As the article says: Five nations are now racing to claim new territory in the central Arctic Ocean, where climate change is expected to open up valuable new shipping routes, oil fields, and mineral deposits.
However the Inuit are desperate for their voice to be heard too. “We must develop, for the sake of my people and the world at large, a formal international process focusing on the Arctic that includes indigenous people having meaningful voices,” Aqqaluk Lynge, president of the Greenland chapter of the Inuit Circumpolar Council (ICC) told an international gathering of politicians, scientists, and religious figures here earlier this month. “Or [else] we might just get washed away in the melting ice.”
Since the 1980s, the Inuit have argued for the central Arctic to be set aside as a demilitarized zone, much as Antarctica is, and for visa-free travel among the Inuit people.
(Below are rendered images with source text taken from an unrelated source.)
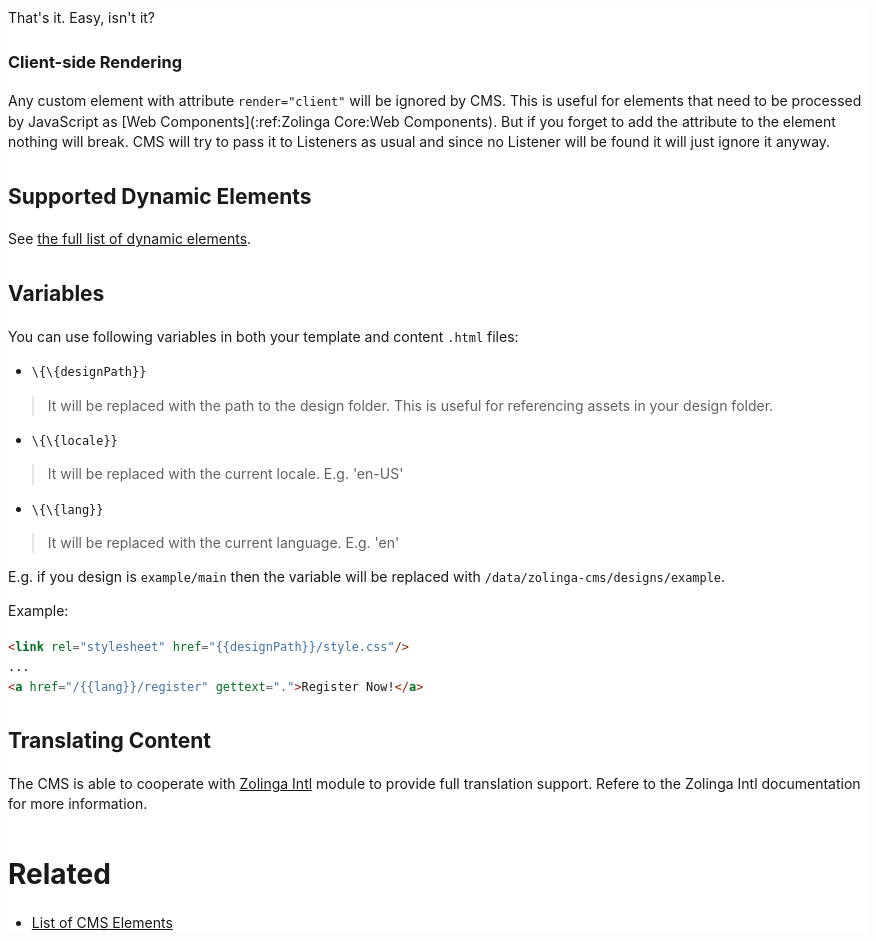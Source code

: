 That's it. Easy, isn't it?

### Client-side Rendering

Any custom element with attribute `render="client"` will be ignored by CMS. This is useful for elements that need to be processed by JavaScript as [Web Components](:ref:Zolinga Core:Web Components). But if you forget to add the attribute to the element nothing will break. CMS will try to pass it to Listeners as usual and since no Listener will be found it will just ignore it anyway.

## Supported Dynamic Elements

See [the full list of dynamic elements](:ref:cms).

## Variables

You can use following variables in both your template and content `.html` files:

- `\{\{designPath}}`
> It will be replaced with the path to the design folder. This is useful for referencing assets in your design folder.
- `\{\{locale}}`
> It will be replaced with the current locale. E.g. 'en-US'
- `\{\{lang}}`
> It will be replaced with the current language. E.g. 'en'

E.g. if you design is `example/main` then the variable will be replaced with `/data/zolinga-cms/designs/example`.

Example:

```html
<link rel="stylesheet" href="{{designPath}}/style.css"/>
...
<a href="/{{lang}}/register" gettext=".">Register Now!</a>
```

## Translating Content

The CMS is able to cooperate with [Zolinga Intl](https://github.com/webdevelopers-eu/zolinga-intl) module to provide full translation support. Refere to the Zolinga Intl documentation for more information.

# Related

- [List of CMS Elements](:ref:cms)

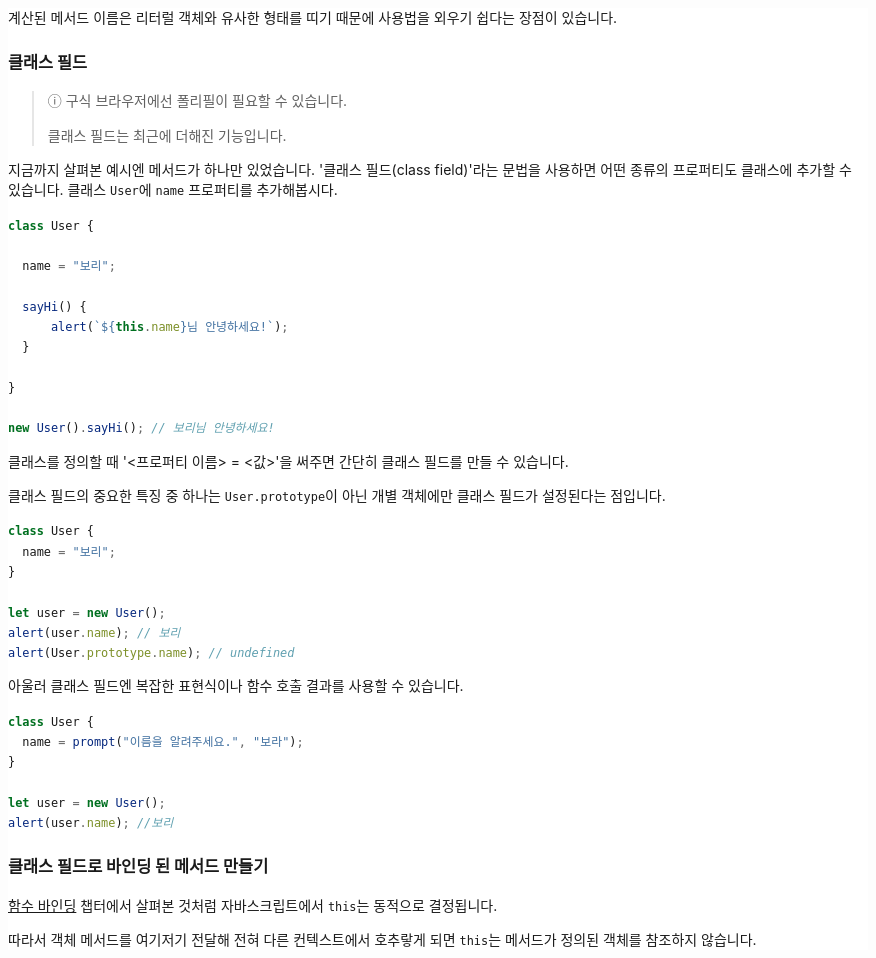 계산된 메서드 이름은 리터럴 객체와 유사한 형태를 띠기 때문에 사용법을 외우기 쉽다는 장점이 있습니다.

### 클래스 필드

> ⓘ 구식 브라우저에선 폴리필이 필요할 수 있습니다.
> 
> 클래스 필드는 최근에 더해진 기능입니다.

지금까지 살펴본 예시엔 메서드가 하나만 있었습니다.
'클래스 필드(class field)'라는 문법을 사용하면 어떤 종류의 프로퍼티도 클래스에 추가할 수 있습니다.
클래스 `User`에 `name` 프로퍼티를 추가해봅시다.

```javascript
class User {

  name = "보리";

  sayHi() {
      alert(`${this.name}님 안녕하세요!`);
  }

}

new User().sayHi(); // 보리님 안녕하세요!
```

클래스를 정의할 때 '<프로퍼티 이름> = <값>'을 써주면 간단히 클래스 필드를 만들 수 있습니다.

클래스 필드의 중요한 특징 중 하나는 `User.prototype`이 아닌 개별 객체에만 클래스 필드가 설정된다는 점입니다.

```javascript
class User {
  name = "보리";
}

let user = new User();
alert(user.name); // 보리
alert(User.prototype.name); // undefined
```

아울러 클래스 필드엔 복잡한 표현식이나 함수 호출 결과를 사용할 수 있습니다.

```javascript
class User {
  name = prompt("이름을 알려주세요.", "보라");
}

let user = new User();
alert(user.name); //보리
```

### 클래스 필드로 바인딩 된 메서드 만들기

<a href="https://ko.javascript.info/bind">함수 바인딩</a> 챕터에서 살펴본 것처럼 자바스크립트에서 `this`는 동적으로 결정됩니다.

따라서 객체 메서드를 여기저기 전달해 전혀 다른 컨텍스트에서 호추랗게 되면 `this`는 메서드가 정의된 객체를 참조하지 않습니다.
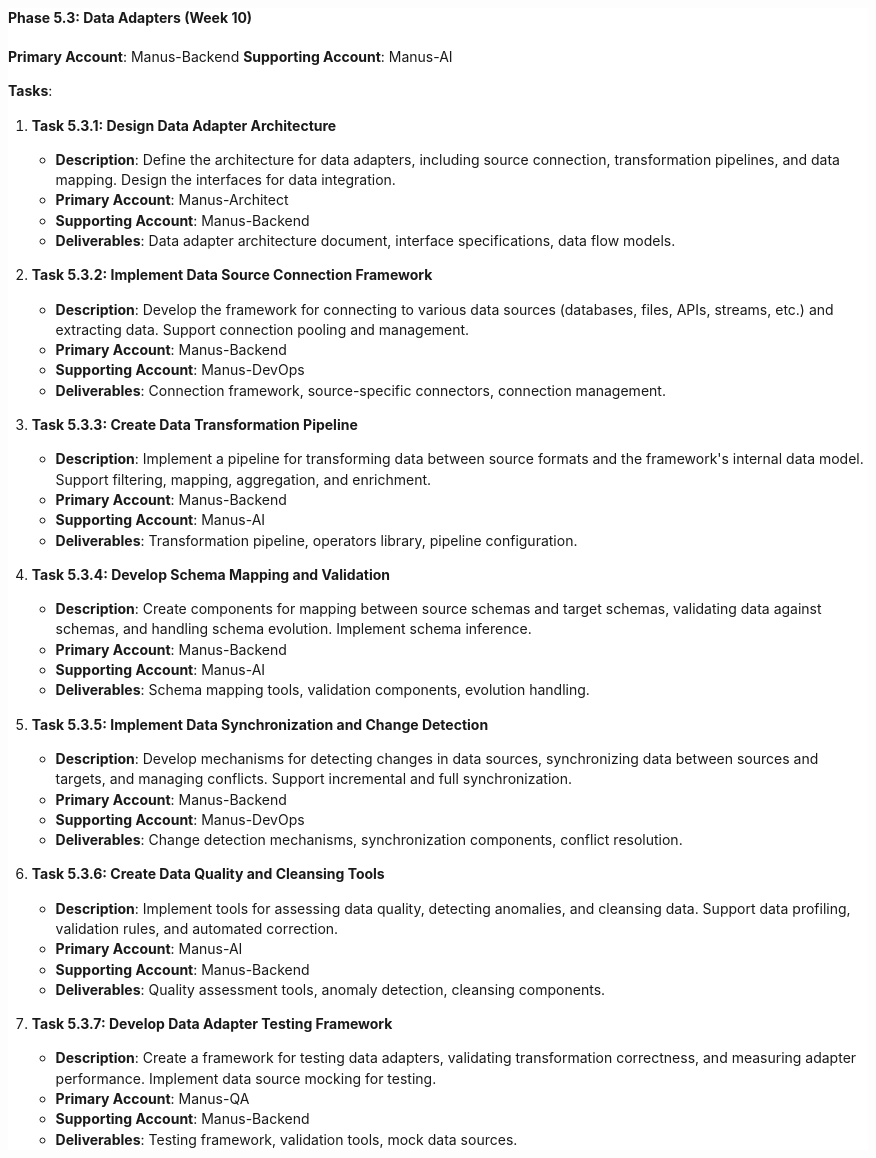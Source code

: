 #### Phase 5.3: Data Adapters (Week 10)

**Primary Account**: Manus-Backend
**Supporting Account**: Manus-AI

**Tasks**:

1.  **Task 5.3.1: Design Data Adapter Architecture**
    *   **Description**: Define the architecture for data adapters, including source connection, transformation pipelines, and data mapping. Design the interfaces for data integration.
    *   **Primary Account**: Manus-Architect
    *   **Supporting Account**: Manus-Backend
    *   **Deliverables**: Data adapter architecture document, interface specifications, data flow models.

2.  **Task 5.3.2: Implement Data Source Connection Framework**
    *   **Description**: Develop the framework for connecting to various data sources (databases, files, APIs, streams, etc.) and extracting data. Support connection pooling and management.
    *   **Primary Account**: Manus-Backend
    *   **Supporting Account**: Manus-DevOps
    *   **Deliverables**: Connection framework, source-specific connectors, connection management.

3.  **Task 5.3.3: Create Data Transformation Pipeline**
    *   **Description**: Implement a pipeline for transforming data between source formats and the framework's internal data model. Support filtering, mapping, aggregation, and enrichment.
    *   **Primary Account**: Manus-Backend
    *   **Supporting Account**: Manus-AI
    *   **Deliverables**: Transformation pipeline, operators library, pipeline configuration.

4.  **Task 5.3.4: Develop Schema Mapping and Validation**
    *   **Description**: Create components for mapping between source schemas and target schemas, validating data against schemas, and handling schema evolution. Implement schema inference.
    *   **Primary Account**: Manus-Backend
    *   **Supporting Account**: Manus-AI
    *   **Deliverables**: Schema mapping tools, validation components, evolution handling.

5.  **Task 5.3.5: Implement Data Synchronization and Change Detection**
    *   **Description**: Develop mechanisms for detecting changes in data sources, synchronizing data between sources and targets, and managing conflicts. Support incremental and full synchronization.
    *   **Primary Account**: Manus-Backend
    *   **Supporting Account**: Manus-DevOps
    *   **Deliverables**: Change detection mechanisms, synchronization components, conflict resolution.

6.  **Task 5.3.6: Create Data Quality and Cleansing Tools**
    *   **Description**: Implement tools for assessing data quality, detecting anomalies, and cleansing data. Support data profiling, validation rules, and automated correction.
    *   **Primary Account**: Manus-AI
    *   **Supporting Account**: Manus-Backend
    *   **Deliverables**: Quality assessment tools, anomaly detection, cleansing components.

7.  **Task 5.3.7: Develop Data Adapter Testing Framework**
    *   **Description**: Create a framework for testing data adapters, validating transformation correctness, and measuring adapter performance. Implement data source mocking for testing.
    *   **Primary Account**: Manus-QA
    *   **Supporting Account**: Manus-Backend
    *   **Deliverables**: Testing framework, validation tools, mock data sources.
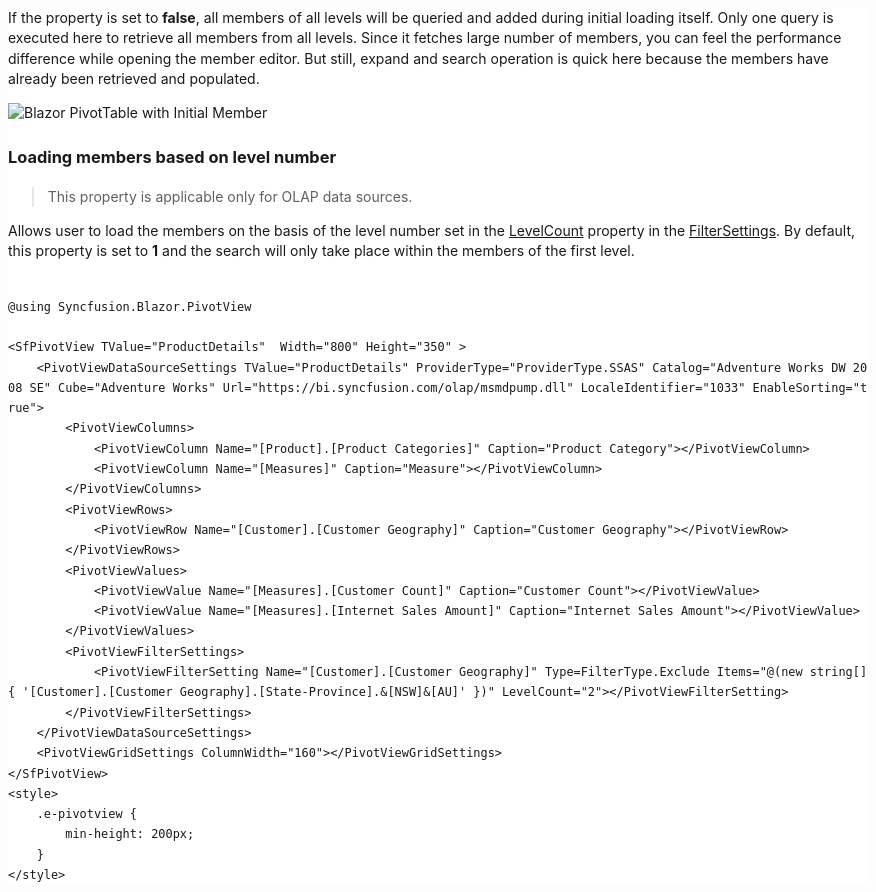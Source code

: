 If the property is set to **false**, all members of all levels will be queried and added during initial loading itself. Only one query is executed here to retrieve all members from all levels. Since it fetches large number of members, you can feel the performance difference while opening the member editor. But still, expand and search operation is quick here because the members have already been retrieved and populated.

![Blazor PivotTable with Initial Member](images/blazor-pivottable-initial-member.png)

### Loading members based on level number

> This property is applicable only for OLAP data sources.

Allows user to load the members on the basis of the level number set in the [LevelCount](https://help.syncfusion.com/cr/blazor/Syncfusion.Blazor.PivotView.PivotViewFilterSetting.html#Syncfusion_Blazor_PivotView_PivotViewFilterSetting_LevelCount) property in the [FilterSettings](https://help.syncfusion.com/cr/blazor/Syncfusion.Blazor.PivotView.PivotViewFilterSettings.html). By default, this property is set to **1** and the search will only take place within the members of the first level.

```cshtml

@using Syncfusion.Blazor.PivotView

<SfPivotView TValue="ProductDetails"  Width="800" Height="350" >
    <PivotViewDataSourceSettings TValue="ProductDetails" ProviderType="ProviderType.SSAS" Catalog="Adventure Works DW 2008 SE" Cube="Adventure Works" Url="https://bi.syncfusion.com/olap/msmdpump.dll" LocaleIdentifier="1033" EnableSorting="true">
        <PivotViewColumns>
            <PivotViewColumn Name="[Product].[Product Categories]" Caption="Product Category"></PivotViewColumn>
            <PivotViewColumn Name="[Measures]" Caption="Measure"></PivotViewColumn>
        </PivotViewColumns>
        <PivotViewRows>
            <PivotViewRow Name="[Customer].[Customer Geography]" Caption="Customer Geography"></PivotViewRow>
        </PivotViewRows>
        <PivotViewValues>
            <PivotViewValue Name="[Measures].[Customer Count]" Caption="Customer Count"></PivotViewValue>
            <PivotViewValue Name="[Measures].[Internet Sales Amount]" Caption="Internet Sales Amount"></PivotViewValue>
        </PivotViewValues>
        <PivotViewFilterSettings>
            <PivotViewFilterSetting Name="[Customer].[Customer Geography]" Type=FilterType.Exclude Items="@(new string[] { '[Customer].[Customer Geography].[State-Province].&[NSW]&[AU]' })" LevelCount="2"></PivotViewFilterSetting>
        </PivotViewFilterSettings>
    </PivotViewDataSourceSettings>
    <PivotViewGridSettings ColumnWidth="160"></PivotViewGridSettings>
</SfPivotView>
<style>
    .e-pivotview {
        min-height: 200px;
    }
</style>

```
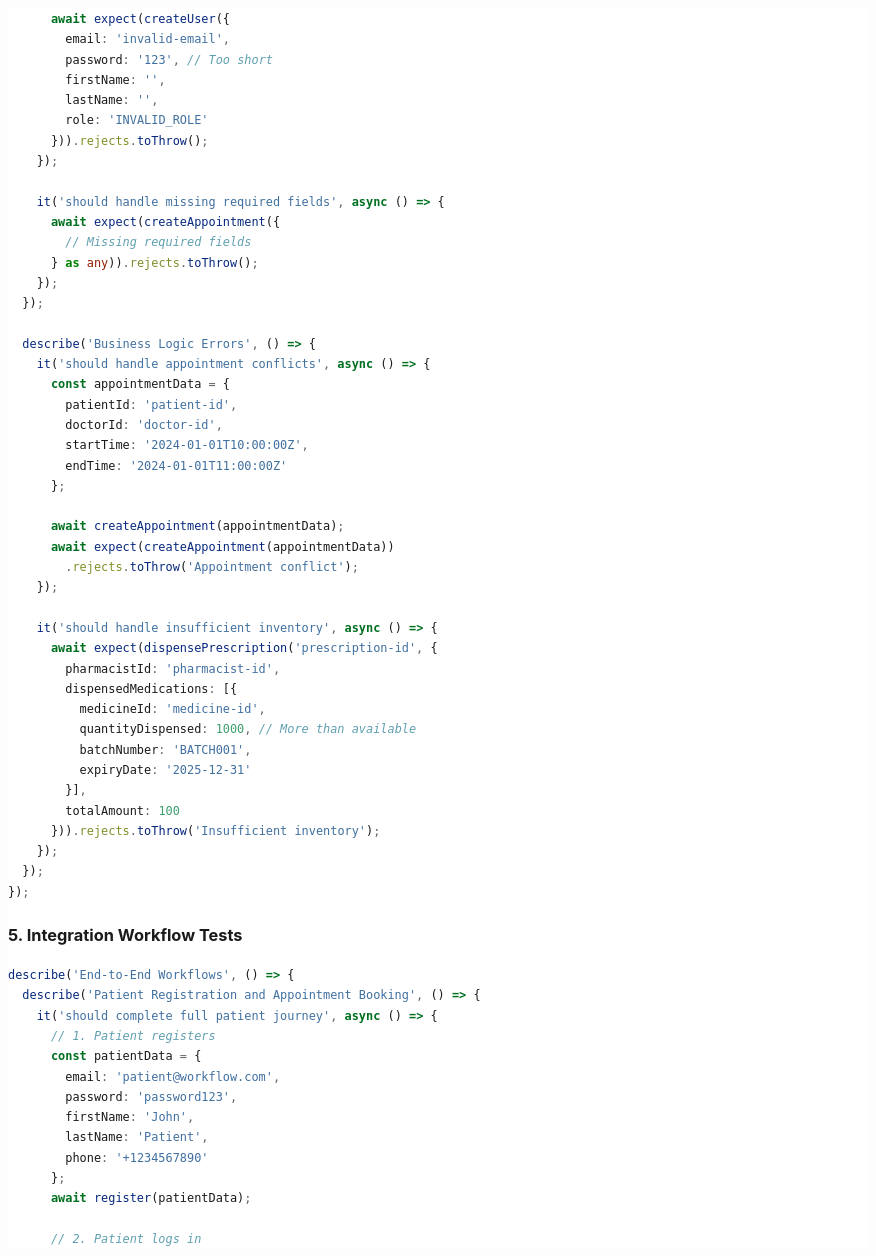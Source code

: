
 ```typescript
      await expect(createUser({
        email: 'invalid-email',
        password: '123', // Too short
        firstName: '',
        lastName: '',
        role: 'INVALID_ROLE'
      })).rejects.toThrow();
    });

    it('should handle missing required fields', async () => {
      await expect(createAppointment({
        // Missing required fields
      } as any)).rejects.toThrow();
    });
  });

  describe('Business Logic Errors', () => {
    it('should handle appointment conflicts', async () => {
      const appointmentData = {
        patientId: 'patient-id',
        doctorId: 'doctor-id',
        startTime: '2024-01-01T10:00:00Z',
        endTime: '2024-01-01T11:00:00Z'
      };
      
      await createAppointment(appointmentData);
      await expect(createAppointment(appointmentData))
        .rejects.toThrow('Appointment conflict');
    });

    it('should handle insufficient inventory', async () => {
      await expect(dispensePrescription('prescription-id', {
        pharmacistId: 'pharmacist-id',
        dispensedMedications: [{
          medicineId: 'medicine-id',
          quantityDispensed: 1000, // More than available
          batchNumber: 'BATCH001',
          expiryDate: '2025-12-31'
        }],
        totalAmount: 100
      })).rejects.toThrow('Insufficient inventory');
    });
  });
});
```

### 5. Integration Workflow Tests

```typescript
describe('End-to-End Workflows', () => {
  describe('Patient Registration and Appointment Booking', () => {
    it('should complete full patient journey', async () => {
      // 1. Patient registers
      const patientData = {
        email: 'patient@workflow.com',
        password: 'password123',
        firstName: 'John',
        lastName: 'Patient',
        phone: '+1234567890'
      };
      await register(patientData);

      // 2. Patient logs in
```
Now they want their voices heard about the future of the central Arctic basin, 2 million square kilometers of seabed that Russia, Canada, Denmark, Norway, and the United States are expected to be divvying up among themselves, based on assertions that their respective continental shelves extend into the area.
“The Inuit have lived in the Arctic for a very, very long time and we should have some role to play in regard to what happens here,” says Duane Smith, president of ICC-Canada, who is based in Inuvik, Northwest Territories. “We are the ones living here, and any detrimental impact to the area will have an effect on our way of life and our culture.”